[What this task involves]: Out of the material that follows, write out exactly the lines from the line with "- [x] Remove unverified features" to the line with "- [x] Update document descriptions", both ends included, and no others.

[The input]:
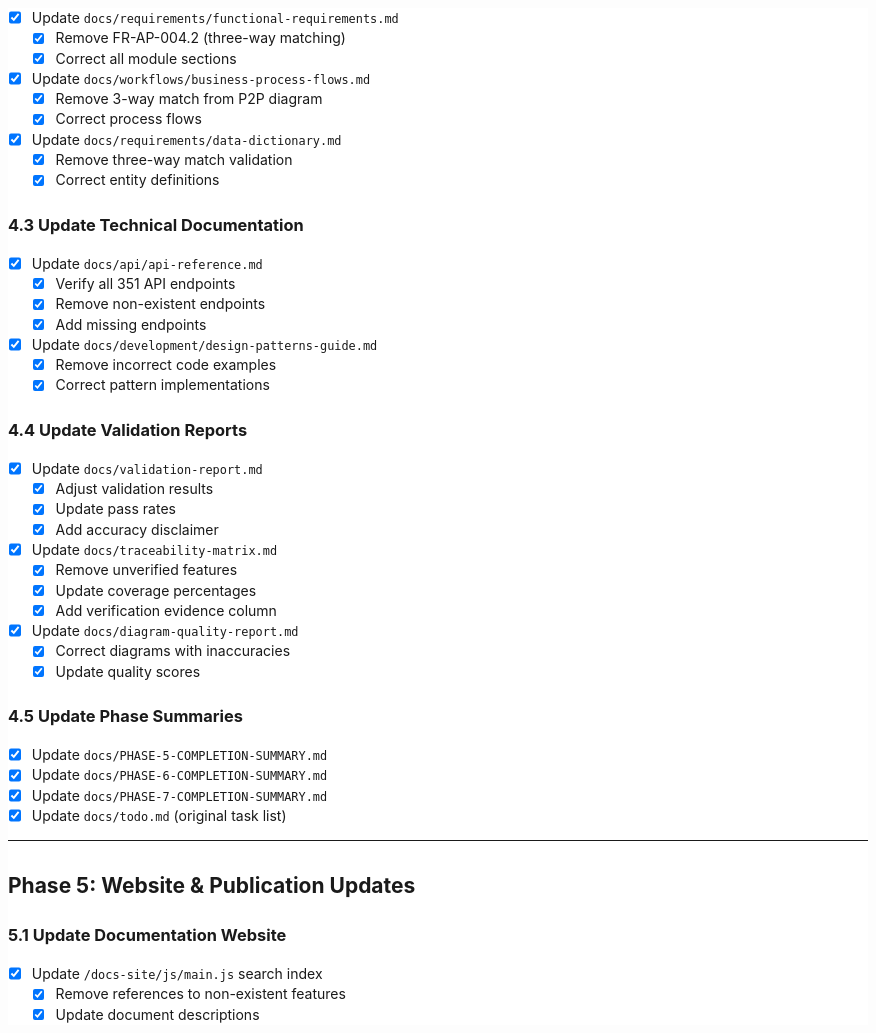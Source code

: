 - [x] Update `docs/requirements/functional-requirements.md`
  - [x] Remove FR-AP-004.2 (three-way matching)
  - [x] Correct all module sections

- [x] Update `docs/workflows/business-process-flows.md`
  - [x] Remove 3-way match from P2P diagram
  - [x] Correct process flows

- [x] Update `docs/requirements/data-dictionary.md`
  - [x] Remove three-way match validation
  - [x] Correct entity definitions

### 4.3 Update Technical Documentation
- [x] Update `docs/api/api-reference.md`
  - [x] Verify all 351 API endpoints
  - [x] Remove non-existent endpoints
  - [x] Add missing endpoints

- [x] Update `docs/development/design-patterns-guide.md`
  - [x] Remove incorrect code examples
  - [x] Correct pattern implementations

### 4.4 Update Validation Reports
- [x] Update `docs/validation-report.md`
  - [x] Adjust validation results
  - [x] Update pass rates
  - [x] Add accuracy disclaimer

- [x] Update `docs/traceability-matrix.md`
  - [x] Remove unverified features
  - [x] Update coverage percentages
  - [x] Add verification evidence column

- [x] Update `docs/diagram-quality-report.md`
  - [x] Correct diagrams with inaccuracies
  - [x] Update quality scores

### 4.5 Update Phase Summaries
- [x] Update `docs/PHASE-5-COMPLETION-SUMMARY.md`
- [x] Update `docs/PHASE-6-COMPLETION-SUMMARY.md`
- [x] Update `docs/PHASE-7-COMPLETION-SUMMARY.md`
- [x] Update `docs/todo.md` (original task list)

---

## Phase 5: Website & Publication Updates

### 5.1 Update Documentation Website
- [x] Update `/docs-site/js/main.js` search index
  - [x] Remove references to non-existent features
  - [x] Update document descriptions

--

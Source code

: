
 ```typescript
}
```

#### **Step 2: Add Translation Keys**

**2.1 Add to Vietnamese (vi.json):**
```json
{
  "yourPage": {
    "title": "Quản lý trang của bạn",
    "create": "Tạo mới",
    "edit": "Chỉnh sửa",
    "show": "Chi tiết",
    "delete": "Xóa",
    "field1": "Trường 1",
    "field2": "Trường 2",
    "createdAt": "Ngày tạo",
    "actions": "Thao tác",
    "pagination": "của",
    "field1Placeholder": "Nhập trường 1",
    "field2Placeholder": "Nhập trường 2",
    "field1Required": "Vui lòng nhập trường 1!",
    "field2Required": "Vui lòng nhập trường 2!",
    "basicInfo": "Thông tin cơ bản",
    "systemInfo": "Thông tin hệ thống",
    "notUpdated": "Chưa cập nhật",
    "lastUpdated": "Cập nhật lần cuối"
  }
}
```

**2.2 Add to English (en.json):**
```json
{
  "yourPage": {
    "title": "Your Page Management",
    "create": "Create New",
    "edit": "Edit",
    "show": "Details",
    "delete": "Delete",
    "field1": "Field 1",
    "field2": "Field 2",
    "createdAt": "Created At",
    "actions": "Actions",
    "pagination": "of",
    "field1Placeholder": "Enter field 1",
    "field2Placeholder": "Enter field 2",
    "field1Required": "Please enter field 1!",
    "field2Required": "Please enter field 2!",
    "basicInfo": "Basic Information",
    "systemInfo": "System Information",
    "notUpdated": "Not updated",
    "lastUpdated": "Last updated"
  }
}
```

==

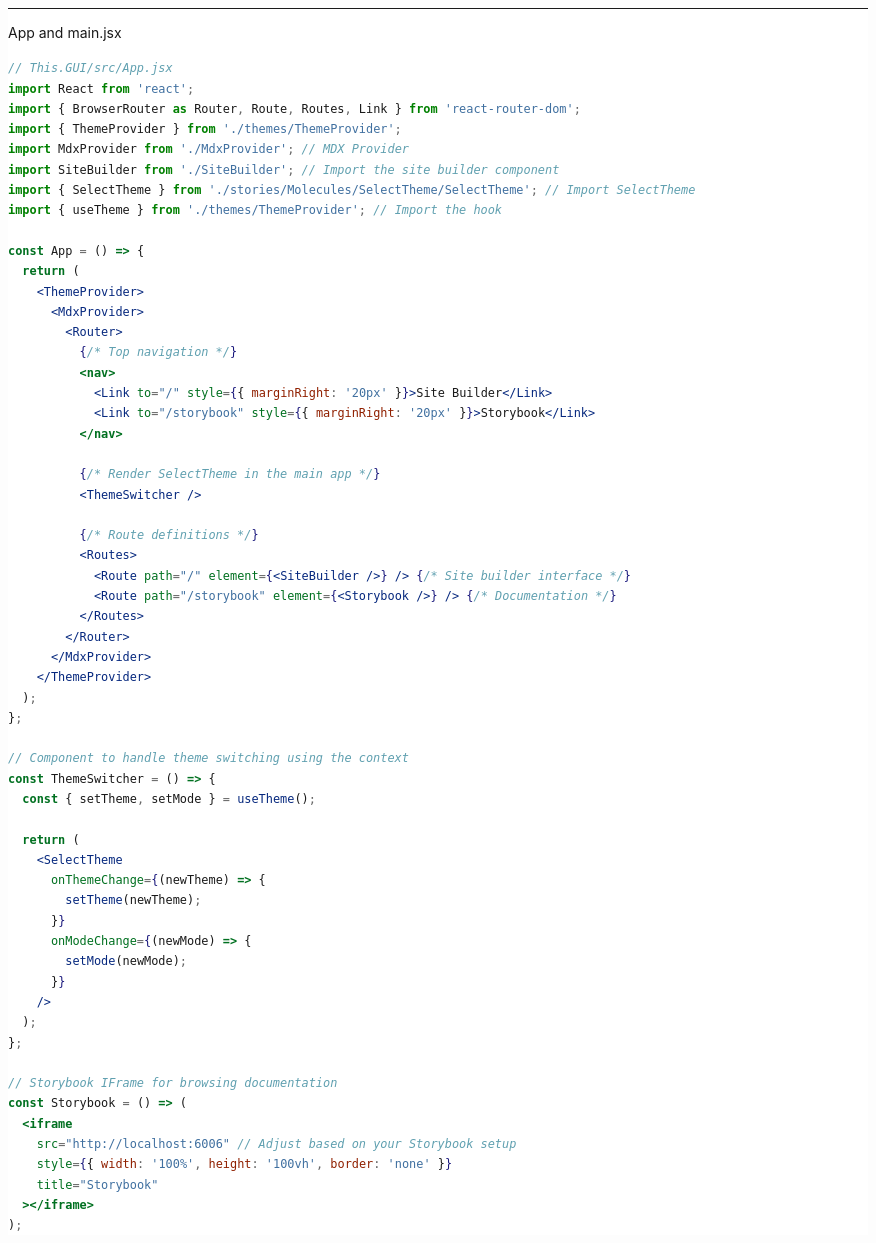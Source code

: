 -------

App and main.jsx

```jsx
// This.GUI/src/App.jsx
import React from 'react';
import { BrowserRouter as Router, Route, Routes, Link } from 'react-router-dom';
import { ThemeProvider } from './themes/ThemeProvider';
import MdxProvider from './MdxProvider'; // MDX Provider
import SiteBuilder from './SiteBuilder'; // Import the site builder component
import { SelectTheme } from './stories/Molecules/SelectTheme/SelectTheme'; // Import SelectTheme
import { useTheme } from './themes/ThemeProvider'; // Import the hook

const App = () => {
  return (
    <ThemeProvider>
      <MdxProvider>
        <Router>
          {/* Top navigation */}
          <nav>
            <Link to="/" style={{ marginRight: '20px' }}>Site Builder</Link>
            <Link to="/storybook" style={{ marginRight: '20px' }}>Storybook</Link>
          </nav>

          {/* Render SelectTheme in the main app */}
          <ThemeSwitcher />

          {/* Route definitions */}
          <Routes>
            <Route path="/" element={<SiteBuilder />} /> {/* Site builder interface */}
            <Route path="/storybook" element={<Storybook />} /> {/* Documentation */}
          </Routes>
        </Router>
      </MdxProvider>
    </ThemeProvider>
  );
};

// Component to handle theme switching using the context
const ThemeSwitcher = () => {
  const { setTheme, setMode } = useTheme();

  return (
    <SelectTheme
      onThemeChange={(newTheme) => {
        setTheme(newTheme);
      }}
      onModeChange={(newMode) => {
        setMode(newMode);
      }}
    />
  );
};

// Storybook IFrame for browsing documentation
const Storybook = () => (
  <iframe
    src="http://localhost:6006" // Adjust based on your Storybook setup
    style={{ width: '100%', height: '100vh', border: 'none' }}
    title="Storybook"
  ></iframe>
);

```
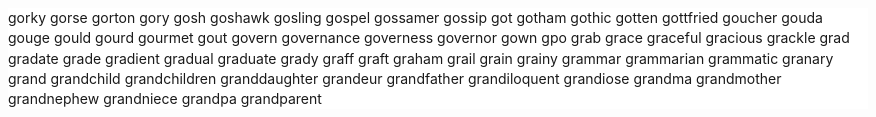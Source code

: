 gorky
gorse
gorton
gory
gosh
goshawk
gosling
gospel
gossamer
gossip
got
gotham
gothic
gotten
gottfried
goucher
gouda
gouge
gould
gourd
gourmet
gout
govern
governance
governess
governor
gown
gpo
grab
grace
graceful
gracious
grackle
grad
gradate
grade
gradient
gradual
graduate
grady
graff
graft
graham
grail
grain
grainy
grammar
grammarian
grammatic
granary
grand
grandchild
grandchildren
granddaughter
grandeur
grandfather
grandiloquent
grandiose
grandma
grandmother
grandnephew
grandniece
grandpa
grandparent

[Output of the task]:
  - [x] Remove unverified features
  - [x] Update coverage percentages
  - [x] Add verification evidence column

- [x] Update `docs/diagram-quality-report.md`
  - [x] Correct diagrams with inaccuracies
  - [x] Update quality scores

### 4.5 Update Phase Summaries
- [x] Update `docs/PHASE-5-COMPLETION-SUMMARY.md`
- [x] Update `docs/PHASE-6-COMPLETION-SUMMARY.md`
- [x] Update `docs/PHASE-7-COMPLETION-SUMMARY.md`
- [x] Update `docs/todo.md` (original task list)

---

## Phase 5: Website & Publication Updates

### 5.1 Update Documentation Website
- [x] Update `/docs-site/js/main.js` search index
  - [x] Remove references to non-existent features
  - [x] Update document descriptions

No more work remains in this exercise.